Your instructions: Tell me how many lines in the entries below contain the word "left"; reply with the number and nothing else.

(Saved data entries)
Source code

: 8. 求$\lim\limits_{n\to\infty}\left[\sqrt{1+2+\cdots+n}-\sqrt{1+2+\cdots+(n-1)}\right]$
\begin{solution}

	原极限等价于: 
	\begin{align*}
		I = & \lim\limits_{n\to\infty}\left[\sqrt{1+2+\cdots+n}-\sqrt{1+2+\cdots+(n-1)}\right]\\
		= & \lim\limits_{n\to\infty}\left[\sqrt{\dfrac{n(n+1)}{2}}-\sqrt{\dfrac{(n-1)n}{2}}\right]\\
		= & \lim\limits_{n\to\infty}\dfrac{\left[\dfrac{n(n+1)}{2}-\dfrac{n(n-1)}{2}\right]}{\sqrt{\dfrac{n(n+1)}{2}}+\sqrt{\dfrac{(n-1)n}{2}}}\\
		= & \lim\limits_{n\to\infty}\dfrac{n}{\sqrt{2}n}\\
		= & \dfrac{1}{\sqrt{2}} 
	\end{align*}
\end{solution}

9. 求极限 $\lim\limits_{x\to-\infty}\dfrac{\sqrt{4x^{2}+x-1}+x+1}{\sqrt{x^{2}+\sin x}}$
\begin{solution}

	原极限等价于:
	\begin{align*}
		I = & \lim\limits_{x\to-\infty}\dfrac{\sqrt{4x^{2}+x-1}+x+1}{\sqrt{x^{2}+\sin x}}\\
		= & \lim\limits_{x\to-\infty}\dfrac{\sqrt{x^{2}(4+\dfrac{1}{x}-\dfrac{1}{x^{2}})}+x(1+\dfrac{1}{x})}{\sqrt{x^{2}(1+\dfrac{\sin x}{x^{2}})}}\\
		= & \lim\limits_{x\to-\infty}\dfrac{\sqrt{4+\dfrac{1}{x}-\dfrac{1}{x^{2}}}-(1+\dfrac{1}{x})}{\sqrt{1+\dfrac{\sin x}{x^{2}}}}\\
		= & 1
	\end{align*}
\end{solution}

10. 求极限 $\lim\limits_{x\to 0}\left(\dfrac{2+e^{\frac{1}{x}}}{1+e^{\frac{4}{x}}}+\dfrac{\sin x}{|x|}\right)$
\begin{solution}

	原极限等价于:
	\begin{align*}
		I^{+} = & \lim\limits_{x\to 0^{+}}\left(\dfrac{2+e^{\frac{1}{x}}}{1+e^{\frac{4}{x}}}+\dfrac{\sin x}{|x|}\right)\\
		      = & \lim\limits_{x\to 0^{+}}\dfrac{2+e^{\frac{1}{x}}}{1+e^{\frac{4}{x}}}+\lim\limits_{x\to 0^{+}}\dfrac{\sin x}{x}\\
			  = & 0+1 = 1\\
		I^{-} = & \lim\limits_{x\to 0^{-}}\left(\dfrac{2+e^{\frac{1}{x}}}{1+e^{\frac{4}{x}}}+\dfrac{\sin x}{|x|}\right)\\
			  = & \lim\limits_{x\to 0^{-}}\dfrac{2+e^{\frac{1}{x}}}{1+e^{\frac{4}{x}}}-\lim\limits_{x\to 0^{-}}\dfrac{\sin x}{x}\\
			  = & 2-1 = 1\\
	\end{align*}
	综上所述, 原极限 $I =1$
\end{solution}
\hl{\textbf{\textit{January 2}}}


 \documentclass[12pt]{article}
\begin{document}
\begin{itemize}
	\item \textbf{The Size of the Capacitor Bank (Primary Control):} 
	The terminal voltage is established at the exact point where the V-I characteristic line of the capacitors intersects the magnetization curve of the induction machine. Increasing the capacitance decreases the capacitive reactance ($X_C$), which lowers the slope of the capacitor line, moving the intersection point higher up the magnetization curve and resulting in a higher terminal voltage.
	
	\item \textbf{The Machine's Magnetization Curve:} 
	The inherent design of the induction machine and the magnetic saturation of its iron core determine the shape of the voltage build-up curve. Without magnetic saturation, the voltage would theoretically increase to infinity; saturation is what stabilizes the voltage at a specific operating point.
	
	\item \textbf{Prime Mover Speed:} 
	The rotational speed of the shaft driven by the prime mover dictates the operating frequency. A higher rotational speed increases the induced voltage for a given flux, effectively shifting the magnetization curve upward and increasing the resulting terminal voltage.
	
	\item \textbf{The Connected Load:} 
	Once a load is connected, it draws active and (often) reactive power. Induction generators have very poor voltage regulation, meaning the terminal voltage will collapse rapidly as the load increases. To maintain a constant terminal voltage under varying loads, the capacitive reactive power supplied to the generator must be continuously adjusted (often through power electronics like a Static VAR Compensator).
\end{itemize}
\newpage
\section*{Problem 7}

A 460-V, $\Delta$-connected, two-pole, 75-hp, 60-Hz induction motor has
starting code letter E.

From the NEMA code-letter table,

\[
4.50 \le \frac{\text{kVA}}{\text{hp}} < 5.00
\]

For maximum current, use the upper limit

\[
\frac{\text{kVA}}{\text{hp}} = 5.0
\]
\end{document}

Response: 7